I'm not sure where to put this, and if I ever decide, I will have to move it myself. (membership has its privileges sometimes) 
Anyway, I took a break from my latest build to work on a jig today. I'm tired of making Frankenstein's monster jigs to drill angled holes in stock for my projects so I decided to make myself an adjustable drill press table. I still might add a replaceable insert for the centre. I'm also considering rounding the edges of the table and adding a drawer in the waste area below the table.
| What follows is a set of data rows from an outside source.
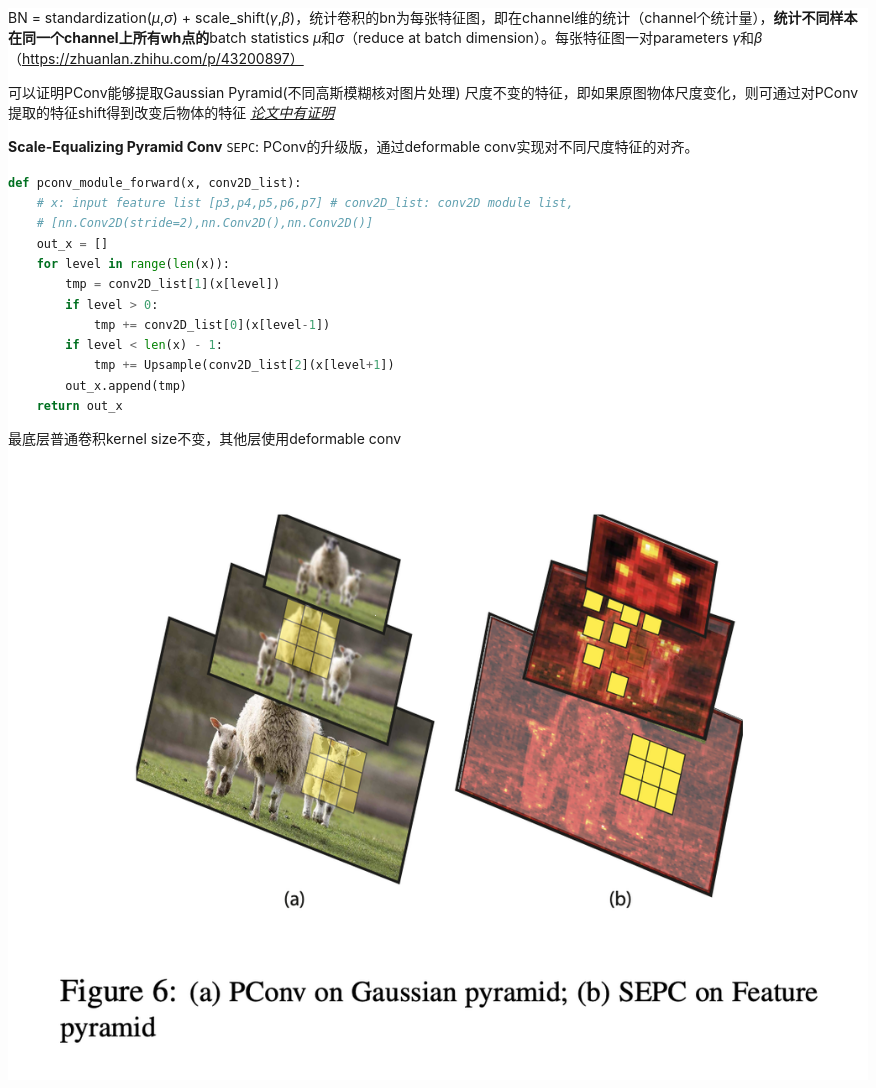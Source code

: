 BN = standardization($\mu$,$\sigma$) + scale_shift($\gamma$,$\beta$)，统计卷积的bn为每张特征图，即在channel维的统计（channel个统计量），**统计不同样本在同一个channel上所有wh点的**batch statistics $\mu$和$\sigma$（reduce at batch dimension）。每张特征图一对parameters $\gamma$和$\beta$ （https://zhuanlan.zhihu.com/p/43200897）

可以证明PConv能够提取Gaussian Pyramid(不同高斯模糊核对图片处理) 尺度不变的特征，即如果原图物体尺度变化，则可通过对PConv提取的特征shift得到改变后物体的特征 *<u>论文中有证明</u>*

**Scale-Equalizing Pyramid Conv** `SEPC`: PConv的升级版，通过deformable conv实现对不同尺度特征的对齐。

```python
def pconv_module_forward(x, conv2D_list):
	# x: input feature list [p3,p4,p5,p6,p7] # conv2D_list: conv2D module list,
	# [nn.Conv2D(stride=2),nn.Conv2D(),nn.Conv2D()]
	out_x = []
	for level in range(len(x)):
		tmp = conv2D_list[1](x[level])
		if level > 0:
			tmp += conv2D_list[0](x[level-1])
		if level < len(x) - 1:
			tmp += Upsample(conv2D_list[2](x[level+1])
		out_x.append(tmp) 
	return out_x
```

最底层普通卷积kernel size不变，其他层使用deformable conv

![image-20200704213956083](Figures/image-20200704213956083.png)
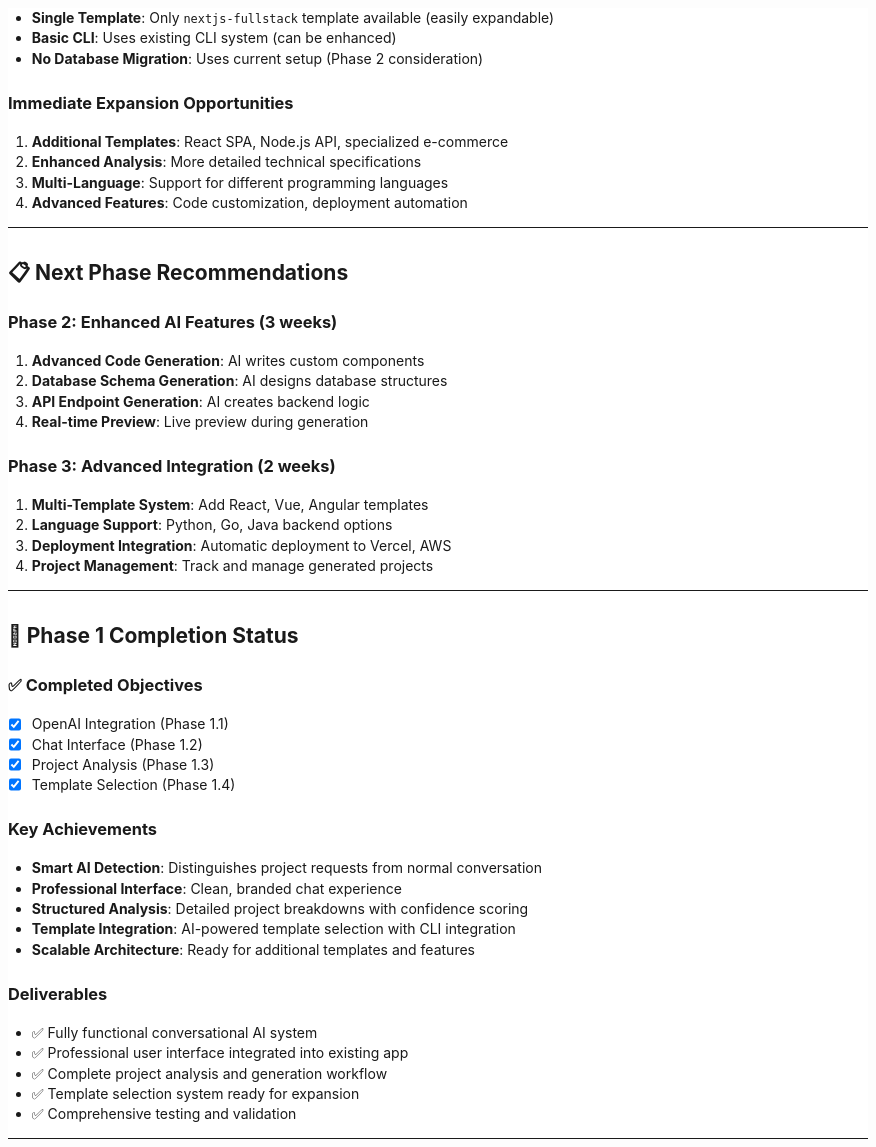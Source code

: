 - **Single Template**: Only `nextjs-fullstack` template available (easily expandable)
- **Basic CLI**: Uses existing CLI system (can be enhanced)
- **No Database Migration**: Uses current setup (Phase 2 consideration)

### **Immediate Expansion Opportunities**

1. **Additional Templates**: React SPA, Node.js API, specialized e-commerce
2. **Enhanced Analysis**: More detailed technical specifications
3. **Multi-Language**: Support for different programming languages
4. **Advanced Features**: Code customization, deployment automation

---

## 📋 **Next Phase Recommendations**

### **Phase 2: Enhanced AI Features (3 weeks)**

1. **Advanced Code Generation**: AI writes custom components
2. **Database Schema Generation**: AI designs database structures
3. **API Endpoint Generation**: AI creates backend logic
4. **Real-time Preview**: Live preview during generation

### **Phase 3: Advanced Integration (2 weeks)**

1. **Multi-Template System**: Add React, Vue, Angular templates
2. **Language Support**: Python, Go, Java backend options
3. **Deployment Integration**: Automatic deployment to Vercel, AWS
4. **Project Management**: Track and manage generated projects

---

## 🎉 **Phase 1 Completion Status**

### ✅ **Completed Objectives**

- [x] OpenAI Integration (Phase 1.1)
- [x] Chat Interface (Phase 1.2)
- [x] Project Analysis (Phase 1.3)
- [x] Template Selection (Phase 1.4)

### **Key Achievements**

- **Smart AI Detection**: Distinguishes project requests from normal conversation
- **Professional Interface**: Clean, branded chat experience
- **Structured Analysis**: Detailed project breakdowns with confidence scoring
- **Template Integration**: AI-powered template selection with CLI integration
- **Scalable Architecture**: Ready for additional templates and features

### **Deliverables**

- ✅ Fully functional conversational AI system
- ✅ Professional user interface integrated into existing app
- ✅ Complete project analysis and generation workflow
- ✅ Template selection system ready for expansion
- ✅ Comprehensive testing and validation

---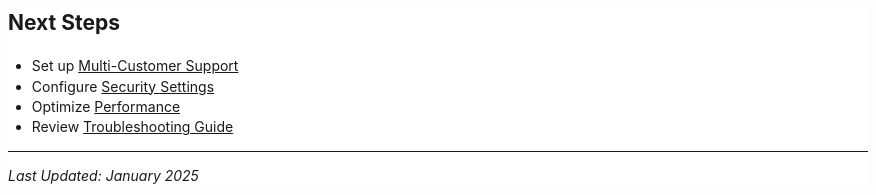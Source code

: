 ## Next Steps

- Set up [Multi-Customer Support](#multi-customer-setup)
- Configure [Security Settings](#security-configuration)
- Optimize [Performance](#performance-tuning)
- Review [Troubleshooting Guide](#troubleshooting)

---

*Last Updated: January 2025*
I'll decide that later after I've had a chance to use it for a while. Either way, this is how I spent my day.
[attachment=21797]

[attachment=21798]

[attachment=21799]

[attachment=21800]

[attachment=21801]

[attachment=21802]

[attachment=21803]

[attachment=21804]


----------



## Kevin (Mar 30, 2013)

Nice Ken. Looks sturdy and well designed. Hey is that a magnetic chuck holder cup on top of your pulley cover? 




.


----------



## jimmyjames (Mar 30, 2013)

Hey that looks like a handy table! I may have to copy that design, using the factory table and a drill press vise is crap compared to what you got there! That is definitely on my to do list!


----------



## Kenbo (Mar 30, 2013)

Kevin said:


> Nice Ken. Looks sturdy and well designed. Hey is that a magnetic chuck holder cup on top of your pulley cover?
> 
> 
> 
> ...



That is a magnetic cup. I use it to hold odds and ends from the drill press. My chuck key is actually attached to the side of the drill press using a large rare earth magnet. Works like a charm and I always know where my chuck key is.


----------



## DKMD (Mar 30, 2013)

Nice looking design, Ken! 

Those magnetic cups are fantastic... I've got a couple stuck on top of my lathe for Allen wrenches and cutters that tend to walk off otherwise.


----------



## Wes Murphy (Mar 31, 2013)

nice looking table ... i need to build for mine.


----------